With regard to the wiring device (1) according to the fourth aspect, in the second aspect, at least two temperature detection units (5) are provided as a first temperature detection unit (51) and a second temperature detection unit (52). Preferably. The power feeding path (L1) preferably includes a connecting member (3) to which the plug (91) is connected and a terminal member (2) to which the power feeding line (L1) is connected. The first temperature detector (51) contacts the terminal member (2) through the heat transfer member (512) in the instrument body (4). The second temperature detector (52) contacts the connecting member (3) in the instrument body (4). The second algorithm determines whether the difference between the temperature detected by the first temperature detection unit (51) and the temperature detected by the second temperature detection unit (52) is smaller than the second temperature threshold value (Tth2). It is preferable to include. According to the fourth aspect, it is possible to easily inspect whether or not the heat transfer member (512) is arranged (whether or not the attachment is forgotten).

Regarding the wiring device (1) according to the fifth aspect, in any one of the first to fourth aspects, the control unit (7), in the second mode, a specific time (t0) from a specified time. It is preferable to start the determination based on the second algorithm after (TM2) has elapsed. The specific timing (t0) is a timing at which the heat having at least a temperature higher than room temperature starts to be supplied to the instrument body (4). According to the fifth aspect, there is a high possibility that the above-mentioned determination based on the second algorithm will be made under the condition that sufficient heat is supplied and the temperature detected by the temperature detection unit (5) also rises. It is possible to improve the reliability of the operation confirmation regarding the temperature detection performance.

Regarding the wiring device (1) according to the sixth aspect, in the fifth aspect, it is preferable that the power feeding path (L1) includes a connecting member (3) to which the plug (91) is connected. The instrument body (4) preferably has, on one surface (4A) thereof, a connection port (11) facing the connection member (3) and into which the plug (91) is inserted. One surface (4A) is preferably a reception surface (U1) exposed to heat. According to the sixth aspect, it is possible to easily confirm the operation regarding the performance of temperature detection using the connection port (11).

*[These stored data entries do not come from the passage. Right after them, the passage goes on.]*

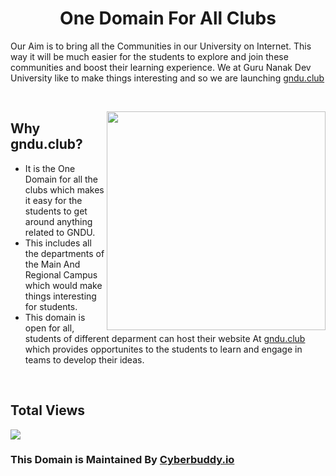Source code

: <h1 align="center" font="bold"> One Domain For All Clubs</h1> 
Our Aim is to bring all the Communities in our University on Internet. This way it will be much easier for the students to explore and join these communities and boost their learning experience. We at Guru Nanak Dev University like to make things interesting and so we are launching <a href="https://gndu.club">gndu.club</a>

&nbsp;&nbsp;&nbsp;&nbsp;&nbsp;&nbsp;&nbsp;&nbsp;&nbsp;&nbsp;&nbsp;&nbsp;&nbsp;&nbsp;&nbsp;&nbsp;&nbsp;&nbsp;&nbsp;&nbsp;&nbsp;&nbsp;&nbsp;&nbsp;&nbsp;&nbsp;&nbsp;&nbsp;&nbsp;&nbsp;&nbsp;&nbsp;&nbsp;&nbsp;&nbsp;&nbsp;&nbsp;&nbsp;&nbsp;

<img width="350px" src="https://englishtribuneimages.blob.core.windows.net/gallary-content/2020/5/Desk/2020_5$largeimg_1593339688.jpeg" align="right">

## Why gndu.club? 
- It is the One Domain for all the clubs which makes it easy for the students to get around anything related to GNDU. 
- This includes all the departments of the Main And Regional Campus which would make things interesting for students.
- This domain is open for all, students of different deparment can host their website At <a href="https://gndu.club">gndu.club</a> which provides opportunites to the students to learn and engage in teams to develop their ideas.

&nbsp;&nbsp;&nbsp;&nbsp;&nbsp;&nbsp;&nbsp;&nbsp;&nbsp;&nbsp;&nbsp;&nbsp;&nbsp;&nbsp;&nbsp;&nbsp;&nbsp;&nbsp;&nbsp;&nbsp;&nbsp;&nbsp;&nbsp;&nbsp;&nbsp;&nbsp;&nbsp;

## Total Views
<img src="https://profile-counter.glitch.me/gndu.club/count.svg/">

### This Domain is Maintained By <a href="https://www.cyberbuddy.io">Cyberbuddy.io</a>
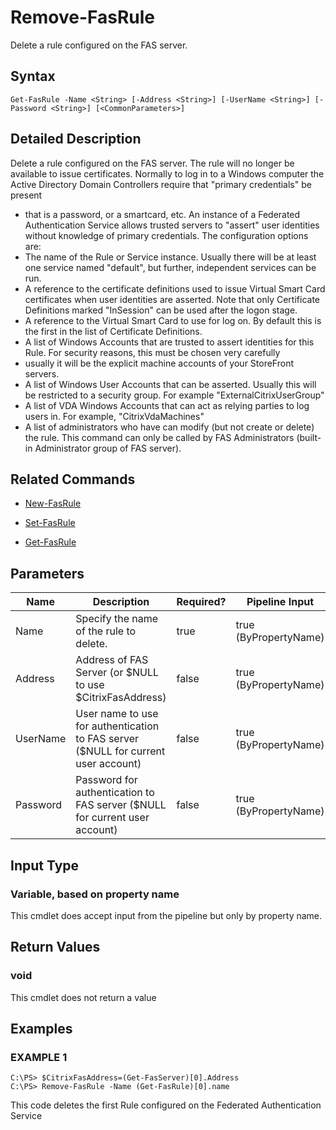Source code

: # Remove-FasRule

Delete a rule configured on the FAS server.

## Syntax

`Get-FasRule -Name <String> [-Address <String>] [-UserName <String>] [-Password <String>] [<CommonParameters>]`

## Detailed Description

Delete a rule configured on the FAS server. The rule will no longer be available to issue certificates. Normally to log in to a Windows computer the Active Directory Domain Controllers require that "primary credentials" be present

-  that is a password, or a smartcard, etc. An instance of a Federated Authentication Service allows trusted servers to "assert" user identities without knowledge of primary credentials. The configuration options are:
-  The name of the Rule or Service instance. Usually there will be at least one service named "default", but further, independent services can be run.
-  A reference to the certificate definitions used to issue Virtual Smart Card certificates when user identities are asserted. Note that only Certificate Definitions marked "InSession" can be used after the logon stage.
-  A reference to the Virtual Smart Card to use for log on. By default this is the first in the list of Certificate Definitions.
-  A list of Windows Accounts that are trusted to assert identities for this Rule. For security reasons, this must be chosen very carefully
-  usually it will be the explicit machine accounts of your StoreFront servers.
-  A list of Windows User Accounts that can be asserted. Usually this will be restricted to a security group. For example "ExternalCitrixUserGroup"
-  A list of VDA Windows Accounts that can act as relying parties to log users in. For example, "CitrixVdaMachines"
-  A list of administrators who have can modify (but not create or delete) the rule. This command can only be called by FAS Administrators (built-in Administrator group of FAS server).

## Related Commands

-  [New-FasRule](New-FasRule.md)

-  [Set-FasRule](Set-FasRule.md)

-  [Get-FasRule](Get-FasRule.md)

## Parameters

| Name     | Description                                                                         | Required? | Pipeline Input        | Default Value      |
|----------|-------------------------------------------------------------------------------------|-----------|-----------------------|--------------------|
| Name     | Specify the name of the rule to delete.                                             | true      | true (ByPropertyName) | (default)          |
| Address  | Address of FAS Server (or \$NULL to use \$CitrixFasAddress)                         | false     | true (ByPropertyName) | \$CitrixFasAddress |
| UserName | User name to use for authentication to FAS server (\$NULL for current user account) | false     | true (ByPropertyName) | \$NULL             |
| Password | Password for authentication to FAS server (\$NULL for current user account)         | false     | true (ByPropertyName) | \$NULL             |

## Input Type

### Variable, based on property name

This cmdlet does accept input from the pipeline but only by property name.

## Return Values

### void

This cmdlet does not return a value

## Examples

### EXAMPLE 1

    C:\PS> $CitrixFasAddress=(Get-FasServer)[0].Address
    C:\PS> Remove-FasRule -Name (Get-FasRule)[0].name

This code deletes the first Rule configured on the Federated Authentication Service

Regarding the wiring device (1) according to the seventh aspect, in the sixth aspect, the power feeding path (L1) preferably further includes a terminal member (2) to which the power feeding line (92) is connected. The terminal member (2) is preferably exposed from the surface (rear surface 4B) opposite to the one surface (4A) of the instrument body (4). The temperature detection part (5) contacts the terminal member (2) through the heat transfer member (512) in the instrument body part (4). The temperature detection unit (5), the heat transfer member (512), and the terminal member (2) are the temperature detection unit (5), the heat transfer member (512), and the terminal member (2) when viewed from the reception surface (U1). It is preferable to line up in this order. According to the seventh aspect, whether or not the heat transfer member (512) is installed can be inspected based on the temperature detected by the temperature detection unit (5).

Regarding the wiring device (1) according to the eighth aspect, in any one of the fifth aspect to the seventh aspect, the first algorithm includes a determination that compares the temperature with a first temperature threshold value (Tth1). Is preferred. The second algorithm preferably includes a determination comparing the temperature with a second temperature threshold (Tth2). The second temperature threshold value (Tth2) is preferably lower than the first temperature threshold value (Tth1) and variable according to the temperature detected by the temperature detection unit (5) at a specific timing (t0). According to the eighth aspect, since the second temperature threshold value (Tth2) can be changed according to the temperature detected by the temperature detection unit (5) at a specific timing (t0), fluctuations in temperature rise due to ambient temperature. Can handle.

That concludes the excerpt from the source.